On 2009 Mar 7, at 22:14, Junio C Hamano wrote:
UNEVEN TREATMENT OF EMPTY CHANGES
fetch, push, bundle
They just transfer an existing history from one place to another
without
modifying, so it is unfortunately true that they preserve such a
broken
history with empty commits.
'format-patch', 'send-email', 'apply', 'am', 'rebase' (automatic,
non-fast-forward; and --interactive).
These are all about creating history afresh, and they actively
discourage
empty commits to be (re)created.
There is no "uneven treatment".
36863af16e (git-commit --allow-empty) says "This is primarily for
use by foreign scm interface scripts.". Is this the only case
where empty commits _should_ be used?
If foreign scm recorded an empty commit, it would be nice to be
able to
recreate such a broken history _if the user wanted to_, and that is
where
the --allow-empty option can be used.
Thank you for the clarification.
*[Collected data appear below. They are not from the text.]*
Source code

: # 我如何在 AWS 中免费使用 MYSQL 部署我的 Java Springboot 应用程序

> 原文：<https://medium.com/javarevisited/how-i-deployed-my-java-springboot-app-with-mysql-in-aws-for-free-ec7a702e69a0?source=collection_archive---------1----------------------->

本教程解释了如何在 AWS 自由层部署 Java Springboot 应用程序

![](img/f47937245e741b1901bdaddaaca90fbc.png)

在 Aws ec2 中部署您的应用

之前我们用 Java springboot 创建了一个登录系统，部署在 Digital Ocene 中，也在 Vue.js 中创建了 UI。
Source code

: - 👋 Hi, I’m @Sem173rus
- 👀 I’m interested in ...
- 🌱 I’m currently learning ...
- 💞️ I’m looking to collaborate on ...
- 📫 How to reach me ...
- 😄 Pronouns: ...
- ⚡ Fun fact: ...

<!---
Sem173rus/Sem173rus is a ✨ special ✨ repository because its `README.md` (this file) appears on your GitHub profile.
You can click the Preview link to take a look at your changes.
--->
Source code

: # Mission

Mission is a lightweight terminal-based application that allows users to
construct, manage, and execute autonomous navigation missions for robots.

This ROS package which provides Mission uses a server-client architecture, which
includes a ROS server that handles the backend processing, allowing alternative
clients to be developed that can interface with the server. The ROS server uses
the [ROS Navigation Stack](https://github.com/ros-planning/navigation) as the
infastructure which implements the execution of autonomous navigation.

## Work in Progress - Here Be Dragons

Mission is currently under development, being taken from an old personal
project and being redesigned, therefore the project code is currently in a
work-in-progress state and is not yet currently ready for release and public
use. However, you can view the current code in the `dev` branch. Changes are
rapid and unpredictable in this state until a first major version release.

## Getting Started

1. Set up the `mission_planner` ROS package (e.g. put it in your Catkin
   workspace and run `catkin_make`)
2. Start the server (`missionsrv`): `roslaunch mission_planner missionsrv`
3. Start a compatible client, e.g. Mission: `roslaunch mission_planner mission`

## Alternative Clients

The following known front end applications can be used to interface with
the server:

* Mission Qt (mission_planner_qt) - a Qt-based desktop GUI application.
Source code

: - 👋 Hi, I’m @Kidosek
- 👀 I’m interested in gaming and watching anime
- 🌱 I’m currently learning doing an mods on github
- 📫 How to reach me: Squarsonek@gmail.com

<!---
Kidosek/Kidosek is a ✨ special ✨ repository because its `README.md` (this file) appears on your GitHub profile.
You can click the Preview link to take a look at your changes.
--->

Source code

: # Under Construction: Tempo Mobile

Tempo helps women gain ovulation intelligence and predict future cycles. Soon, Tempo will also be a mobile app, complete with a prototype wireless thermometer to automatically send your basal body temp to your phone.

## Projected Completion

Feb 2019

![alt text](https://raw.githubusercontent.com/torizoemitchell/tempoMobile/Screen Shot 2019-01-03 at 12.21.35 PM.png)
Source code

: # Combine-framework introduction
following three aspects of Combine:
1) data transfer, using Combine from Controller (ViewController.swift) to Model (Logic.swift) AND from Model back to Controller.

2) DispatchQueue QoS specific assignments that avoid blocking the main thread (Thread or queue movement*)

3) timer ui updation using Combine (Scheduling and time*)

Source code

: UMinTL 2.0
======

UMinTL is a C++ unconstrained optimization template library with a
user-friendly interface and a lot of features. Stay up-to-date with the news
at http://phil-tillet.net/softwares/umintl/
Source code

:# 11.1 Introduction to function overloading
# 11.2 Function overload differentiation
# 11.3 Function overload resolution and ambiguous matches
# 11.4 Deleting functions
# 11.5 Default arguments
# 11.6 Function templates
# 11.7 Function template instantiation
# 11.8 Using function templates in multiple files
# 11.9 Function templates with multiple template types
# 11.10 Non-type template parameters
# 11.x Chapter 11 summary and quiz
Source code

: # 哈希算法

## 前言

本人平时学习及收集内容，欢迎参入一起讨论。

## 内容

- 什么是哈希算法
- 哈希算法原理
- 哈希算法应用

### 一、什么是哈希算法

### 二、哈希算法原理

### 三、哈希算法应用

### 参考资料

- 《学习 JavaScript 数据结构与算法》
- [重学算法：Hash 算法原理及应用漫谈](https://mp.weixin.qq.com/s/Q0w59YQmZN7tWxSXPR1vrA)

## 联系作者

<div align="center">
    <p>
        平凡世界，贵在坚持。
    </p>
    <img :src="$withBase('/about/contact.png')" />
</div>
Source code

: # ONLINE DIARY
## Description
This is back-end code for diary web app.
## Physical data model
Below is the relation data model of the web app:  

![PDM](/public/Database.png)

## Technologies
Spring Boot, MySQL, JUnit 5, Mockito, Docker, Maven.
I will explain the source of my
confusion.
The current documentation "Usually recording [an empty commit] is a
mistake... This option ... is primarily for use by foreign scm
interface scripts." implied to me that there was room outside foreign
scm interface for "normal" use of empty commits.
My confusion was that I took "usually a mistake" to refer to the case
where the user meant to commit content changes but forgot to first
stage any changed content. But your clarification shows that "usually
a mistake" really means that making any empty commit, intentional or
not, is (considered to be) a fundamental misuse of SCM machinery.
Would it be acceptable to strengthen the language in the
documentation for --allow-empty? Possibly something like the
following paragraph:
Empty commits are a broken concept and should never be made during
normal usage. By default, the command prevents you
from making such a commit. This option bypasses the safety, and is
primarily for use by foreign scm interface scripts.
If such a change is acceptable, I will send a patch.